At the end of May I participated to a seminar organized by the Industrial Association of Salerno on Lean Management and Continuous Improvement (btw a surprisingly crowded event with more than 500 participants from more than 200 companies).
One of the most interesting takeaways for me was from Minoru Tanaka, expert of Industrial Engineering and CEO of JMAC Europe. In his speech on Toyota Production System he stressed the vital importance of understanding “Why” you are doing a Lean transformation and even every single improvement or change, to get a real commitment to succeed.
That’s why I decided to include during my agile trainings a short module called “Why Agile?”
The purpose of this very interactive module is to engage the class in a discussion to share and agree about why they are attending the training, what is the purpose of the Agile journey they want to (or are told to) start and, finally, what are the intended issues they think an Agile SW development can address.
I ran this module 3 times already and I can tell you that the variety of answers is sometimes impressive, showing 2 things at least in my view: how many myths Agile development is surrounded from and how many, sometimes false, expectations come from discussions about agility.
I do not want to list all the answers here and many are right indeed. It’s just that sometimes, even right answers are not pointing to the ultimate goal of agility, but rather to (what I call) sub-products coming from all goods inherent for instance to Focus, Collaboration or Cross-functionality.
The core of the question comes actually from the nature itself of SW development, especially in the 21st century: SW development is a dynamic complex system, where change is king.
Nothing endures but change!
That’s what Heraclitus of Ephesus said in the 6th century B.C.
But we all know that changes are going faster and faster in the world around us: current change rate is unprecedented, even change has changed.
There’s only one thing you can be sure of when you start a project: almost everything will change!
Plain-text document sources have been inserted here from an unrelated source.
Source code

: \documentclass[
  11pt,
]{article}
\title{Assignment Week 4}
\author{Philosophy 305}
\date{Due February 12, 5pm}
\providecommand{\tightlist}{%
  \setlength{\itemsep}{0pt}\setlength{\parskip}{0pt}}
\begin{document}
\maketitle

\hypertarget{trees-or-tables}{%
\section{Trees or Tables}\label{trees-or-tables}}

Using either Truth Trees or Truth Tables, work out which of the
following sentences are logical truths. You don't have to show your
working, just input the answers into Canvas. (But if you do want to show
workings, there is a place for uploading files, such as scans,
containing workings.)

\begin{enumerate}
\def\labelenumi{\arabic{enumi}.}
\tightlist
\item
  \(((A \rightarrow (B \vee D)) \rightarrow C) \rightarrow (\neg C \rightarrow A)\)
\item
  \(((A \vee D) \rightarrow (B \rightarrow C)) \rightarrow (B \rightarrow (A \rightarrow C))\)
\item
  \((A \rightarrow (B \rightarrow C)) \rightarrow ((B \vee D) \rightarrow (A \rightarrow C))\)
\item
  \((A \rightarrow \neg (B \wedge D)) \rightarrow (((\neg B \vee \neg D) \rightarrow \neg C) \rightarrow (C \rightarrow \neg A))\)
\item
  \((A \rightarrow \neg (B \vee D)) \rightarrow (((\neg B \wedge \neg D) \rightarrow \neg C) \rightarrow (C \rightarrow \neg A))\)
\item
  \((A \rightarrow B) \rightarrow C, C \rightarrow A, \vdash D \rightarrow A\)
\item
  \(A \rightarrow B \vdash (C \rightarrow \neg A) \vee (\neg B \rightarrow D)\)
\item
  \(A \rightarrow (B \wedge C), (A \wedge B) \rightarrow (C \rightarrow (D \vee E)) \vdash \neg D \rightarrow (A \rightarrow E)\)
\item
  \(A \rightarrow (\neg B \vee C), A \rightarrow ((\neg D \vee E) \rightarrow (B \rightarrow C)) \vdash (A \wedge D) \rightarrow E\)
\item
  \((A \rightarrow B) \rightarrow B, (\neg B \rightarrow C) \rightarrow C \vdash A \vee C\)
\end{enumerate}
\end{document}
Requirements will change, environment will change, solution will change, because you will most probably discover things you were not even aware of 2 weeks before.
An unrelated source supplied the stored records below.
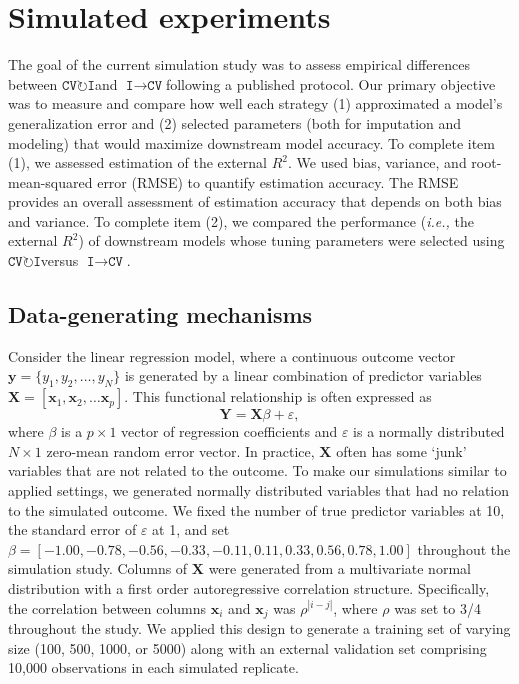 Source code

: \documentclass[AMA,STIX1COL,doublespace]{WileyNJD-v2}
\begin{document}
\section{Simulated experiments} \label{sec:sim}

The goal of the current simulation study was to assess empirical
differences between
$\texttt{CV}\!\circlearrowright\!\texttt{I}$\space and
$\texttt{I}\!\!\rightarrow\!\texttt{CV}$\space following a published
protocol.\cite{morris2019using} Our primary objective was to measure and
compare how well each strategy (1) approximated a model's generalization
error and (2) selected parameters (both for imputation and modeling)
that would maximize downstream model accuracy. To complete item (1), we
assessed estimation of the external \(R^2\). We used bias, variance, and
root-mean-squared error (RMSE) to quantify estimation accuracy. The RMSE
provides an overall assessment of estimation accuracy that depends on
both bias and variance. To complete item (2), we compared the
performance (\textit{i.e., }the external \(R^2\)) of downstream models
whose tuning parameters were selected using
$\texttt{CV}\!\circlearrowright\!\texttt{I}$\space versus
$\texttt{I}\!\!\rightarrow\!\texttt{CV}$.

\subsection{Data-generating mechanisms} \label{subsec:data_gen}

Consider the linear regression model, where a continuous outcome vector
\(\textbf{y} = \lbrace y_1, y_2, \ldots, y_N\rbrace\) is generated by a
linear combination of predictor variables
\(\textbf{X} = \left[ \textbf{x}_1, \textbf{x}_2, \ldots \textbf{x}_p \right]\).
This functional relationship is often expressed as
\[\textbf{Y} = \textbf{X} \beta + \varepsilon,\] where \(\beta\) is a
\(p \times 1\) vector of regression coefficients and \(\varepsilon\) is
a normally distributed \(N \times 1\) zero-mean random error vector. In
practice, \(\textbf{X}\) often has some `junk' variables that are not
related to the outcome. To make our simulations similar to applied
settings, we generated normally distributed variables that had no
relation to the simulated outcome. We fixed the number of true predictor
variables at 10, the standard error of \(\varepsilon\) at 1, and set
\(\beta = [-1.00, -0.78, -0.56, -0.33, -0.11, 0.11, 0.33, 0.56, 0.78, 1.00]\)
throughout the simulation study. Columns of \(\textbf{X}\) were
generated from a multivariate normal distribution with a first order
autoregressive correlation structure. Specifically, the correlation
between columns \(\textbf{x}_i\) and \(\textbf{x}_j\) was
\(\rho^{\left| i-j \right|}\), where \(\rho\) was set to 3/4 throughout
the study. We applied this design to generate a training set of varying
size (100, 500, 1000, or 5000) along with an external validation set
comprising 10,000 observations in each simulated replicate.
\end{document}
So you have a choice: you can pretend change does not exist and that your plan will stick or accept the reality and find a way to live with change.
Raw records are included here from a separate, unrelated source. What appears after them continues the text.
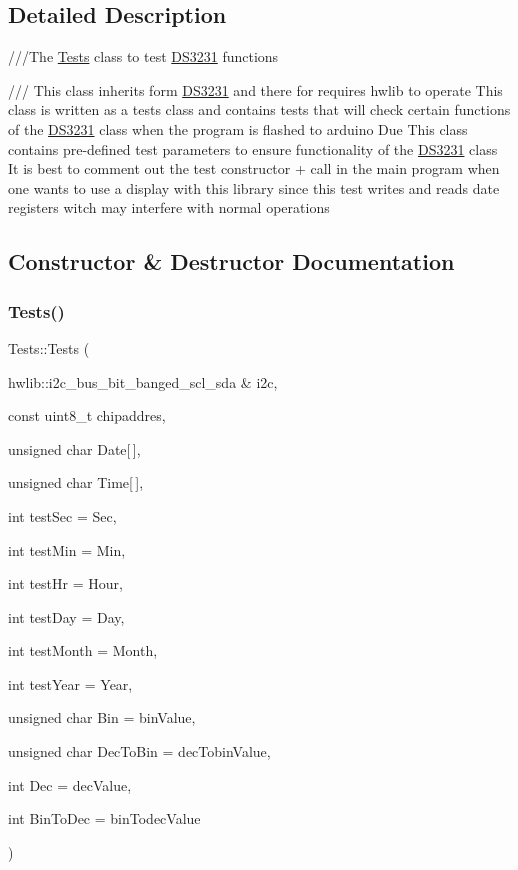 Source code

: \subsection{Detailed Description}
///\+The \hyperlink{classTests}{Tests} class to test \hyperlink{classDS3231}{D\+S3231} functions 

/// This class inherits form \hyperlink{classDS3231}{D\+S3231} and there for requires hwlib to operate This class is written as a tests class and contains tests that will check certain functions of the \hyperlink{classDS3231}{D\+S3231} class when the program is flashed to arduino Due This class contains pre-\/defined test parameters to ensure functionality of the \hyperlink{classDS3231}{D\+S3231} class It is best to comment out the test constructor + call in the main program when one wants to use a display with this library since this test writes and reads date registers witch may interfere with normal operations 

\subsection{Constructor \& Destructor Documentation}
\mbox{\label{classTests_afc34127a38f4366f6a014ae65e10ee57}} 
\subsubsection{\texorpdfstring{Tests()}{Tests()}}
{\footnotesize\ttfamily Tests\+::\+Tests (\begin{DoxyParamCaption}\item[{hwlib\+::i2c\+\_\+bus\+\_\+bit\+\_\+banged\+\_\+scl\+\_\+sda \&}]{i2c,  }\item[{const uint8\+\_\+t}]{chipaddres,  }\item[{unsigned char}]{Date\mbox{[}$\,$\mbox{]},  }\item[{unsigned char}]{Time\mbox{[}$\,$\mbox{]},  }\item[{int}]{test\+Sec = {\ttfamily Sec},  }\item[{int}]{test\+Min = {\ttfamily Min},  }\item[{int}]{test\+Hr = {\ttfamily Hour},  }\item[{int}]{test\+Day = {\ttfamily Day},  }\item[{int}]{test\+Month = {\ttfamily Month},  }\item[{int}]{test\+Year = {\ttfamily Year},  }\item[{unsigned char}]{Bin = {\ttfamily binValue},  }\item[{unsigned char}]{Dec\+To\+Bin = {\ttfamily decTobinValue},  }\item[{int}]{Dec = {\ttfamily decValue},  }\item[{int}]{Bin\+To\+Dec = {\ttfamily binTodecValue} }\end{DoxyParamCaption})}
It’s like the law of gravity: you can take it into account or not, but you’d better do it, if you decide to jump off a 30-floor skyscraper ;o)
To describe the core of Agile, I like very much the great summary I heard from Craig Larman at a Conference in
Shanghai last June: Agile is mainly intended
for a 2-fold purpose:
- Make changes easy
- Make changes cheap
That’s what Agile is meant for: it is a framework for applying common sense to SW development in a systematic way.